Coluna publicada em VEJA de 25 de julho de 2018, edição nº 2592

Por Sidclei Sobral Atualizado em 4 jun 2024, 16h29 - Publicado em 20 jul 2018, 06h00

Os últimos dias da Copa levaram o mundo inteiro a descobrir a figura política mais interessante que já apareceu no noticiário há muitos e muitos anos. É essa graça de presidente da Croácia, um espetáculo de simpatia, bom humor e exuberância em estado puro que tem o nome muito feliz de Kolinda — e foi torcer pela equipe do seu país nos jogos das quartas de final e final do torneio. Até que enfim. Numa paisagem rudemente castigada, até onde a memória alcança, pelas Merkel, pelas Kirchner ou pelas Thatcher, somos premiados de repente com a visão de uma tremenda bonitona de 50 anos, uma louraça fervendo de alegria e de charme na tribuna de honra, vestida com a camiseta quadriculada em vermelho e branco do seu time. Ali, dançando na torcida, lembrou a todos nós que ainda é possível haver na chefia de um governo alguém que seja, ao mesmo tempo, uma mulher e um ser humano atraente. Para os brasileiros, então, Kolinda Grabar­-Kitarovic foi uma festa. É claro. A nós coube, em matéria de mulher­-presidente, nada menos que Dilma Rousseff — esse fenômeno de antipatia, mau humor e cara feia diante da vida, dada a falar o tempo todo coisas incompreensíveis, ditas com impaciência e um permanente ar de ameaça, sempre irritada, sempre infeliz. Kolinda e Dilma? Nada a ver.

Mas a diferença entre a sorte dos croatas e a dos brasileiros vai muito além. A desvantagem fica feia, mesmo, quando se entra nas comparações de caráter, integridade e postura como servidora pública de cada uma delas. Kolinda foi para a Copa da Rússia pagando todas as despesas do próprio bolso. Viajou junto com a torcida, num voo de baixo custo e num assento comum. Mandou que fossem descontados do seu salário os dias em que esteve fora do local de trabalho. Desceu aos vestiários, depois dos jogos, para se misturar com os jogadores — festejando ao lado deles as quartas de final, consolando a todos na derrota para a França na final. Chega assim? Da soma entre Dilma, Presidência e futebol, o que sobrou, na vida real, é a imagem de uma mulher aterrorizada na final da Copa do Mundo de 2014, em pleno Maracanã — a presidente simplesmente se escondia da torcida, no próprio país, com medo das vaias. (Seu criador, o ex-­pre­sidente Lula, que passou anos a fio vangloriando-se de ser o grande responsável por “trazer a Copa” para o Brasil, não teve coragem de ir a uma única partida durante todo o torneio.) Quanto à soma entre Dilma, Presidência e aviões, a comparação com Kolinda é outro desastre. Nossa ex torrou sabe-se lá quantos milhões de dólares viajando num ritmo alucinado para baixo e para cima por este mundo afora, no jato da Presidência da República, com cada tostão pago integralmente por você. Chegou a desviar a rota do avião oficial numa viagem da Suíça para Cuba porque queria jantar em Lisboa e passar uma noite no Hotel Ritz, onde as diárias podem superar os 25 000 reais. Quer dizer: há simplesmente um abismo entre uma mulher e a outra.

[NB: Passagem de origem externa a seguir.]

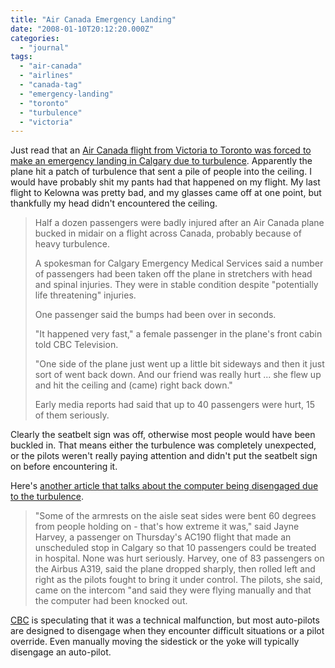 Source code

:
 ```yaml
---
title: "Air Canada Emergency Landing"
date: "2008-01-10T20:12:20.000Z"
categories: 
  - "journal"
tags: 
  - "air-canada"
  - "airlines"
  - "canada-tag"
  - "emergency-landing"
  - "toronto"
  - "turbulence"
  - "victoria"
---
```


Just read that an [Air Canada flight from Victoria to Toronto was forced to make an emergency landing in Calgary due to turbulence](http://www.reuters.com/article/latestCrisis/idUSN10189173). Apparently the plane hit a patch of turbulence that sent a pile of people into the ceiling. I would have probably shit my pants had that happened on my flight. My last flight to Kelowna was pretty bad, and my glasses came off at one point, but thankfully my head didn't encountered the ceiling.

> Half a dozen passengers were badly injured after an Air Canada plane bucked in midair on a flight across Canada, probably because of heavy turbulence.
> 
> A spokesman for Calgary Emergency Medical Services said a number of passengers had been taken off the plane in stretchers with head and spinal injuries. They were in stable condition despite "potentially life threatening" injuries.
> 
> One passenger said the bumps had been over in seconds.
> 
> "It happened very fast," a female passenger in the plane's front cabin told CBC Television.
> 
> "One side of the plane just went up a little bit sideways and then it just sort of went back down. And our friend was really hurt ... she flew up and hit the ceiling and (came) right back down."
> 
> Early media reports had said that up to 40 passengers were hurt, 15 of them seriously.

Clearly the seatbelt sign was off, otherwise most people would have been buckled in. That means either the turbulence was completely unexpected, or the pilots weren't really paying attention and didn't put the seatbelt sign on before encountering it.

Here's [another article that talks about the computer being disengaged due to the turbulence](http://canadianpress.google.com/article/ALeqM5gVf5PdlTW3TK9Cay50kJK8gomQzg).

> "Some of the armrests on the aisle seat sides were bent 60 degrees from people holding on - that's how extreme it was," said Jayne Harvey, a passenger on Thursday's AC190 flight that made an unscheduled stop in Calgary so that 10 passengers could be treated in hospital. None was hurt seriously. Harvey, one of 83 passengers on the Airbus A319, said the plane dropped sharply, then rolled left and right as the pilots fought to bring it under control. The pilots, she said, came on the intercom "and said they were flying manually and that the computer had been knocked out.

[CBC](http://www.cbc.ca/canada/toronto/story/2008/01/10/injuries-landing.html) is speculating that it was a technical malfunction, but most auto-pilots are designed to disengage when they encounter difficult situations or a pilot override. Even manually moving the sidestick or the yoke will typically disengage an auto-pilot.
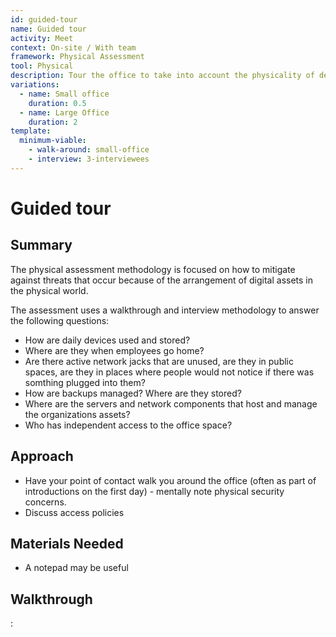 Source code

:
 ```yaml
---
id: guided-tour
name: Guided tour
activity: Meet
context: On-site / With team
framework: Physical Assessment
tool: Physical
description: Tour the office to take into account the physicality of devices, backup drives, servers, and hard-wired networks.
variations:
  - name: Small office
    duration: 0.5
  - name: Large Office
    duration: 2
template:
  minimum-viable:
    - walk-around: small-office
    - interview: 3-interviewees
---
```


# Guided tour

## Summary

The physical assessment methodology is focused on how to mitigate against threats that occur because of the arrangement of digital assets in the physical world.

The assessment uses a walkthrough and interview methodology to answer the following questions:

  * How are daily devices used and stored?
  * Where are they when employees go home?
  * Are there active network jacks that are unused, are they in public spaces, are they in places where people would not notice if there was somthing plugged into them?
  * How are backups managed? Where are they stored?
  * Where are the servers and network components that host and manage the organizations assets?
  * Who has independent access to the office space?

## Approach

* Have your point of contact walk you around the office (often as part of introductions on the first day) - mentally note physical security concerns.
* Discuss access policies

## Materials Needed

* A notepad may be useful

## Walkthrough

:[](tasks)
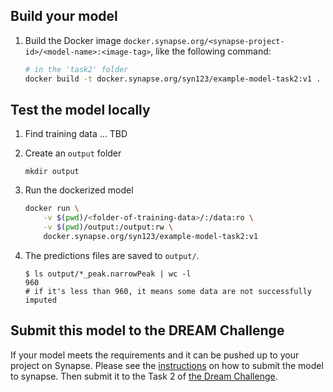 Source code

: ## Build your model

1. Build the Docker image `docker.synapse.org/<synapse-project-id>/<model-name>:<image-tag>`, like the following command:

   ```bash
   # in the 'task2' folder
   docker build -t docker.synapse.org/syn123/example-model-task2:v1 .
   ```

## Test the model locally

1. Find training data ... TBD
2. Create an `output` folder

   ```
   mkdir output
   ```

3. Run the dockerized model

   ```bash
   docker run \
       -v $(pwd)/<folder-of-training-data>/:/data:ro \
       -v $(pwd)/output:/output:rw \
       docker.synapse.org/syn123/example-model-task2:v1
   ```

4. The predictions files are saved to `output/`.

   ```
   $ ls output/*_peak.narrowPeak | wc -l
   960
   # if it's less than 960, it means some data are not successfully imputed
   ```

## Submit this model to the DREAM Challenge

If your model meets the requirements and it can be pushed up to your project on Synapse. Please see the [instructions] on how to submit the model to synapse. Then submit it to the Task 2 of [the Dream Challenge].

[the dream challenge]: https://www.synapse.org/#!Synapse:syn26720920/wiki/615338
[instructions]: https://www.synapse.org/#!Synapse:syn26720920/wiki/615352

Kolinda, a graça de presidente da Croácia, pagou sua viagem para a Copa

Não se trata de má vontade nem de probleminhas secundários. O que existe realmente aí, quando se quer dizer as coisas como elas são, e não empulhar o público com cantoria ideológica de terceira classe, é a diferença entre duas maneiras de ver o papel da pessoa pública. Uma é honesta — na verdade, é exatamente aquela que o público tem o direito de esperar. A outra é desonesta. Fim de conversa. O estilo Dilma, e de praticamente todos os senhores de engenho que de uma forma ou de outra mandam no Brasil, mostra com muita clareza uma doença clássica do subdesenvolvimento: o descaso arrogante, audacioso e automático que todos eles têm pelo dinheiro público.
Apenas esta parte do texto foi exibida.